Vitamin D deficiency increases poor brain function after cardiac arrest

217

Vitamin D deficiency increases the risk of poor brain function after sudden cardiac arrest by seven-fold, according to research presented at Acute Cardiovascular Care 2014 by Jin Wi. Vitamin D deficiency also led to a higher chance of dying after sudden cardiac arrest.

Wi says: “In patients resuscitated after sudden cardiac arrest, recovery of neurological function is very important, as well as survival. Vitamin D deficiency has been reported to be related to the risk of having various cardiovascular diseases, including sudden cardiac arrest. We investigated the association of vitamin D deficiency with neurologic outcome after sudden cardiac arrest, a topic on which there is no information so far.”

The researchers prospectively analysed clinical data from all unconscious patients resuscitated from sudden cardiac arrest of presumed cardiac cause at Severance Cardiovascular Hospital in Seoul, Korea. Neurologic outcome was assessed by the cerebral performance category (CPC) score at six months after discharge. Good neurologic outcome was defined as a CPC score of 1 or 2, whereas poor neurological outcome was defined as a CPC score of 3 to 5. Vitamin D deficiency was defined as 25-hydroxyvitamin D less than 10 ng/mL.

The study included 53 patients. Bystander cardiopulmonary resuscitation was performed in 41 patients (77%). The first monitored heart rhythm was shockable in 36 patients (68%) and non-shockable in 17 patients (32%). The average vitamin D level was 10.3 ng/mL and 31 patients (59%) were deficient.

Patients with a poor neurological outcome had a significantly lower vitamin D level (7.9 ng/mL) compared to those with a good neurological outcome (12.4 ng/mL) (p=0.002). The researchers found that 65% of patients with vitamin D deficiency had a poor neurological outcome at six months after discharge compared to 23% of patients with healthy vitamin D levels. They also found that 29% of patients with vitamin D deficiency had died at six months compared to none of the patients with good vitamin D levels (p=0.007).

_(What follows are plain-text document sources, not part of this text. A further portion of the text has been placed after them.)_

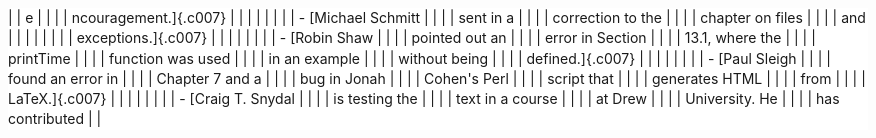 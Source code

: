 |                       |     e                 |                       |
|                       | ncouragement.]{.c007} |                       |
|                       |                       |                       |
|                       | -   [Michael Schmitt  |                       |
|                       |     sent in a         |                       |
|                       |     correction to the |                       |
|                       |     chapter on files  |                       |
|                       |     and               |                       |
|                       |                       |                       |
|                       |   exceptions.]{.c007} |                       |
|                       |                       |                       |
|                       | -   [Robin Shaw       |                       |
|                       |     pointed out an    |                       |
|                       |     error in Section  |                       |
|                       |     13.1, where the   |                       |
|                       |     printTime         |                       |
|                       |     function was used |                       |
|                       |     in an example     |                       |
|                       |     without being     |                       |
|                       |     defined.]{.c007}  |                       |
|                       |                       |                       |
|                       | -   [Paul Sleigh      |                       |
|                       |     found an error in |                       |
|                       |     Chapter 7 and a   |                       |
|                       |     bug in Jonah      |                       |
|                       |     Cohen's Perl      |                       |
|                       |     script that       |                       |
|                       |     generates HTML    |                       |
|                       |     from              |                       |
|                       |     LaTeX.]{.c007}    |                       |
|                       |                       |                       |
|                       | -   [Craig T. Snydal  |                       |
|                       |     is testing the    |                       |
|                       |     text in a course  |                       |
|                       |     at Drew           |                       |
|                       |     University. He    |                       |
|                       |     has contributed   |                       |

Wi says: “Patients with vitamin D deficiency were more likely to have a poor neurological outcome or die after sudden cardiac arrest than those who were not deficient. Nearly one-third of the patients who were deficient in vitamin D had died six months after their cardiac arrest, whereas all patients with sufficient vitamin D levels were still alive.”

The researchers conducted a multivariate logistic analysis to assess the impact of a number of factors on neurological outcome after sudden cardiac arrest. They found that vitamin D deficiency independently predicted poor neurological outcome with an odds ratio of 7.13.

“Vitamin D deficiency increased the risk of poor neurological outcome after sudden cardiac arrest by seven-fold. The only factors that had a greater impact on poor neurological outcome were the absence of bystander cardiopulmonary resuscitation or having a first monitored heart rhythm that was non-shockable,” comments Wi.

Wi’s research suggests that vitamin D deficiency should be avoided, especially in people with a high risk of sudden cardiac arrest. People are at higher risk if they have a personal or family history of heart disease including heart rhythm disorders, congenital heart defects and cardiac arrest. Other risk factors for cardiac arrest include smoking, obesity, diabetes, a sedentary lifestyle, high blood pressure and high cholesterol, and drinking too much alcohol. Vitamin D is found in oily fish, such as salmon, sardines, and mackerel, eggs, fortified fat spreads, fortified breakfast cereals and powdered milk. The majority of vitamin D stores are made by the body when the skin reacts to sunlight.

Wi closes by suggesting that “a large randomised clinical trial is needed to find out whether supplements of vitamin D can protect high risk groups from having a sudden cardiac arrest.”